Records provided START
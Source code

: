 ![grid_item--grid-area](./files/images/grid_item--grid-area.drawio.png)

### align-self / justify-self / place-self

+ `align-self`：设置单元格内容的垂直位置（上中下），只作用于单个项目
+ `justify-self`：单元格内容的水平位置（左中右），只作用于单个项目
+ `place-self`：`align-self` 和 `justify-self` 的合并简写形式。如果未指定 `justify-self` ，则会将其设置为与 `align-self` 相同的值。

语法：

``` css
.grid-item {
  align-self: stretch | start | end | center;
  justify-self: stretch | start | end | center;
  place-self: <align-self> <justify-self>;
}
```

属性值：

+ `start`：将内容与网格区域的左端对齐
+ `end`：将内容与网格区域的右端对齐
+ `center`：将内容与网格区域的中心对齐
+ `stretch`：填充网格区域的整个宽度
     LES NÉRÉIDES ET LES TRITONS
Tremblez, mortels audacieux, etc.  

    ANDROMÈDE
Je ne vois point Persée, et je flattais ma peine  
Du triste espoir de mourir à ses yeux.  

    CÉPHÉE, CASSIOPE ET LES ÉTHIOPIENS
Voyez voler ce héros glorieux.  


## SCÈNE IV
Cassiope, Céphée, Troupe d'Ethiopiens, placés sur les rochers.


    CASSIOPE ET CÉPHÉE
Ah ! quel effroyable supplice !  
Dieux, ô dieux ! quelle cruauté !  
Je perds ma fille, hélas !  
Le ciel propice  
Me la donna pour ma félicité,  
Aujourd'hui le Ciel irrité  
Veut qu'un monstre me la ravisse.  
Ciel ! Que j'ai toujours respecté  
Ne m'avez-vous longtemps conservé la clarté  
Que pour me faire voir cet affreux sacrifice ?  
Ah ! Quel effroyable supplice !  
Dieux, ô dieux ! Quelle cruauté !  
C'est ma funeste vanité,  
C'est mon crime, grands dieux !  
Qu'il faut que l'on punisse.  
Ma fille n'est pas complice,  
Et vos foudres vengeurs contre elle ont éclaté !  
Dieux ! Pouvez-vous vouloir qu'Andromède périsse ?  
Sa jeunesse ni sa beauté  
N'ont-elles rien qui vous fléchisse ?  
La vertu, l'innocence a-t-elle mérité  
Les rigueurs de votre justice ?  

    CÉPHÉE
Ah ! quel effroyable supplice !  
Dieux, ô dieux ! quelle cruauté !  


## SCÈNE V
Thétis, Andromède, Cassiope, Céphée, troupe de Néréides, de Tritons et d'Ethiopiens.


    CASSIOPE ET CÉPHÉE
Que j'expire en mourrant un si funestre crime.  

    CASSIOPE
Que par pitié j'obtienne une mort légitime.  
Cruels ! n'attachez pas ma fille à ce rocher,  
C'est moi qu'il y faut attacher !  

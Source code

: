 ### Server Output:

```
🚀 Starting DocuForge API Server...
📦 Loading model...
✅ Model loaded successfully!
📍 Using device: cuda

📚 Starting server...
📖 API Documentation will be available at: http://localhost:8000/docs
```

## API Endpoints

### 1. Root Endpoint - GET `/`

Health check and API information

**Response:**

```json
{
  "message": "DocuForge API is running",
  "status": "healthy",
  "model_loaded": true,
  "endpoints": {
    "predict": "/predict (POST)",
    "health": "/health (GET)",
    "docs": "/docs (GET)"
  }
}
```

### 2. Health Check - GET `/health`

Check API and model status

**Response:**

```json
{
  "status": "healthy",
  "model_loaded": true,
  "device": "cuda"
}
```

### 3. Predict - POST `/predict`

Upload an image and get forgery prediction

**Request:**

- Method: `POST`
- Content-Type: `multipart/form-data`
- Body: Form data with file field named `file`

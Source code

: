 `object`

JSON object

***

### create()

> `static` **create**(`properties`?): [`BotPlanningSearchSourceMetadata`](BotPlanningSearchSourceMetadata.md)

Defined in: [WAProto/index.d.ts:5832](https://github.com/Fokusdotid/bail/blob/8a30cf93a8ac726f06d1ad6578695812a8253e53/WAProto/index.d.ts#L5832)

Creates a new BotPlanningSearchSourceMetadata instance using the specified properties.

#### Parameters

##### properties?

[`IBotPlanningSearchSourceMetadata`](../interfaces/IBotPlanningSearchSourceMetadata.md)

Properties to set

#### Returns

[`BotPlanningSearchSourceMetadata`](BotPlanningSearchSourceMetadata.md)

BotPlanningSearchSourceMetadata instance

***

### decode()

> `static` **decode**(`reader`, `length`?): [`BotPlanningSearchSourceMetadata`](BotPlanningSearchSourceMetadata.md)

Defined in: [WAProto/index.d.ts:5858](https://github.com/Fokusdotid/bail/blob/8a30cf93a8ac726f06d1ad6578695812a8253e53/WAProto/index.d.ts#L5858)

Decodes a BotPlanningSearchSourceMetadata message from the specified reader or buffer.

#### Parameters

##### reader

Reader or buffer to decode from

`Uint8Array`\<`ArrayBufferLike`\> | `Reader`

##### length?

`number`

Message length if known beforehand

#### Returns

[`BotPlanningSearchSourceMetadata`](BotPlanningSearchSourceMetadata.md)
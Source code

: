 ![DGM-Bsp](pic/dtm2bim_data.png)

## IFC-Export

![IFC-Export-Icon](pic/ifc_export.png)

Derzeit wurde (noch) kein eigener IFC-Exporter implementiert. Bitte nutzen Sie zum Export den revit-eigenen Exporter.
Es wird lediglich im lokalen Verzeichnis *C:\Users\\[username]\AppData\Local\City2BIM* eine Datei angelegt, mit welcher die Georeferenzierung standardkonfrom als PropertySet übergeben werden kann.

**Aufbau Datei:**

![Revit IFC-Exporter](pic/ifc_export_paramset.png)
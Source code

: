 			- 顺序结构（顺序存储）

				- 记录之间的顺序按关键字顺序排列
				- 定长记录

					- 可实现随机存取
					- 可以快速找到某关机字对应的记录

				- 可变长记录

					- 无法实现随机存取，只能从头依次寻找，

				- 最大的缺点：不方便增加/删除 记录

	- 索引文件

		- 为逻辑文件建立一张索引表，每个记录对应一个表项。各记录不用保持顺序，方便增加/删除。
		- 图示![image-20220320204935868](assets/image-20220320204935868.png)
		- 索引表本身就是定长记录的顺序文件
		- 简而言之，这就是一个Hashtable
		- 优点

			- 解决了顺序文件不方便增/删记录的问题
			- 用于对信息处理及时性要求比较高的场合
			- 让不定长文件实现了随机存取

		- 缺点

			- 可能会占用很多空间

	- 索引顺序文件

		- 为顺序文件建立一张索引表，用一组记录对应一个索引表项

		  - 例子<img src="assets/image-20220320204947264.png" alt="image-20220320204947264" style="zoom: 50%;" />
Records provided END
Problem statement: Print the data again exactly.

Exercise output:
Source code

: ![grid_item--grid-area](./files/images/grid_item--grid-area.drawio.png)

### align-self / justify-self / place-self

+ `align-self`：设置单元格内容的垂直位置（上中下），只作用于单个项目
+ `justify-self`：单元格内容的水平位置（左中右），只作用于单个项目
+ `place-self`：`align-self` 和 `justify-self` 的合并简写形式。如果未指定 `justify-self` ，则会将其设置为与 `align-self` 相同的值。

语法：

``` css
.grid-item {
  align-self: stretch | start | end | center;
  justify-self: stretch | start | end | center;
  place-self: <align-self> <justify-self>;
}
```

属性值：

+ `start`：将内容与网格区域的左端对齐
+ `end`：将内容与网格区域的右端对齐
+ `center`：将内容与网格区域的中心对齐
+ `stretch`：填充网格区域的整个宽度
     LES NÉRÉIDES ET LES TRITONS
Tremblez, mortels audacieux, etc.  

    ANDROMÈDE
Je ne vois point Persée, et je flattais ma peine  
Du triste espoir de mourir à ses yeux.  

    CÉPHÉE, CASSIOPE ET LES ÉTHIOPIENS
Voyez voler ce héros glorieux.  


## SCÈNE IV
Cassiope, Céphée, Troupe d'Ethiopiens, placés sur les rochers.


    CASSIOPE ET CÉPHÉE
Ah ! quel effroyable supplice !  
Dieux, ô dieux ! quelle cruauté !  
Je perds ma fille, hélas !  
Le ciel propice  
Me la donna pour ma félicité,  
Aujourd'hui le Ciel irrité  
Veut qu'un monstre me la ravisse.  
Ciel ! Que j'ai toujours respecté  
Ne m'avez-vous longtemps conservé la clarté  
Que pour me faire voir cet affreux sacrifice ?  
Ah ! Quel effroyable supplice !  
Dieux, ô dieux ! Quelle cruauté !  
C'est ma funeste vanité,  
C'est mon crime, grands dieux !  
Qu'il faut que l'on punisse.  
Ma fille n'est pas complice,  
Et vos foudres vengeurs contre elle ont éclaté !  
Dieux ! Pouvez-vous vouloir qu'Andromède périsse ?  
Sa jeunesse ni sa beauté  
N'ont-elles rien qui vous fléchisse ?  
La vertu, l'innocence a-t-elle mérité  
Les rigueurs de votre justice ?  

    CÉPHÉE
Ah ! quel effroyable supplice !  
Dieux, ô dieux ! quelle cruauté !  


## SCÈNE V
Thétis, Andromède, Cassiope, Céphée, troupe de Néréides, de Tritons et d'Ethiopiens.


    CASSIOPE ET CÉPHÉE
Que j'expire en mourrant un si funestre crime.  

    CASSIOPE
Que par pitié j'obtienne une mort légitime.  
Cruels ! n'attachez pas ma fille à ce rocher,  
C'est moi qu'il y faut attacher !  

Source code

: ### Server Output:

```
🚀 Starting DocuForge API Server...
📦 Loading model...
✅ Model loaded successfully!
📍 Using device: cuda

📚 Starting server...
📖 API Documentation will be available at: http://localhost:8000/docs
```

## API Endpoints

### 1. Root Endpoint - GET `/`

Health check and API information

**Response:**

```json
{
  "message": "DocuForge API is running",
  "status": "healthy",
  "model_loaded": true,
  "endpoints": {
    "predict": "/predict (POST)",
    "health": "/health (GET)",
    "docs": "/docs (GET)"
  }
}
```

### 2. Health Check - GET `/health`

Check API and model status

**Response:**

```json
{
  "status": "healthy",
  "model_loaded": true,
  "device": "cuda"
}
```

### 3. Predict - POST `/predict`

Upload an image and get forgery prediction

**Request:**

- Method: `POST`
- Content-Type: `multipart/form-data`
- Body: Form data with file field named `file`

Source code

: `object`

JSON object

***

### create()

> `static` **create**(`properties`?): [`BotPlanningSearchSourceMetadata`](BotPlanningSearchSourceMetadata.md)

Defined in: [WAProto/index.d.ts:5832](https://github.com/Fokusdotid/bail/blob/8a30cf93a8ac726f06d1ad6578695812a8253e53/WAProto/index.d.ts#L5832)

Creates a new BotPlanningSearchSourceMetadata instance using the specified properties.

#### Parameters

##### properties?

[`IBotPlanningSearchSourceMetadata`](../interfaces/IBotPlanningSearchSourceMetadata.md)

Properties to set

#### Returns

[`BotPlanningSearchSourceMetadata`](BotPlanningSearchSourceMetadata.md)

BotPlanningSearchSourceMetadata instance

***

### decode()

> `static` **decode**(`reader`, `length`?): [`BotPlanningSearchSourceMetadata`](BotPlanningSearchSourceMetadata.md)

Defined in: [WAProto/index.d.ts:5858](https://github.com/Fokusdotid/bail/blob/8a30cf93a8ac726f06d1ad6578695812a8253e53/WAProto/index.d.ts#L5858)

Decodes a BotPlanningSearchSourceMetadata message from the specified reader or buffer.

#### Parameters

##### reader

Reader or buffer to decode from

`Uint8Array`\<`ArrayBufferLike`\> | `Reader`

##### length?

`number`

Message length if known beforehand

#### Returns

[`BotPlanningSearchSourceMetadata`](BotPlanningSearchSourceMetadata.md)
Source code

: ![DGM-Bsp](pic/dtm2bim_data.png)

## IFC-Export

![IFC-Export-Icon](pic/ifc_export.png)

Derzeit wurde (noch) kein eigener IFC-Exporter implementiert. Bitte nutzen Sie zum Export den revit-eigenen Exporter.
Es wird lediglich im lokalen Verzeichnis *C:\Users\\[username]\AppData\Local\City2BIM* eine Datei angelegt, mit welcher die Georeferenzierung standardkonfrom als PropertySet übergeben werden kann.

**Aufbau Datei:**

![Revit IFC-Exporter](pic/ifc_export_paramset.png)
Source code

: 			- 顺序结构（顺序存储）

				- 记录之间的顺序按关键字顺序排列
				- 定长记录

					- 可实现随机存取
					- 可以快速找到某关机字对应的记录

				- 可变长记录

					- 无法实现随机存取，只能从头依次寻找，

				- 最大的缺点：不方便增加/删除 记录

	- 索引文件

		- 为逻辑文件建立一张索引表，每个记录对应一个表项。各记录不用保持顺序，方便增加/删除。
		- 图示![image-20220320204935868](assets/image-20220320204935868.png)
		- 索引表本身就是定长记录的顺序文件
		- 简而言之，这就是一个Hashtable
		- 优点

			- 解决了顺序文件不方便增/删记录的问题
			- 用于对信息处理及时性要求比较高的场合
			- 让不定长文件实现了随机存取

		- 缺点

			- 可能会占用很多空间

	- 索引顺序文件

		- 为顺序文件建立一张索引表，用一组记录对应一个索引表项

		  - 例子<img src="assets/image-20220320204947264.png" alt="image-20220320204947264" style="zoom: 50%;" />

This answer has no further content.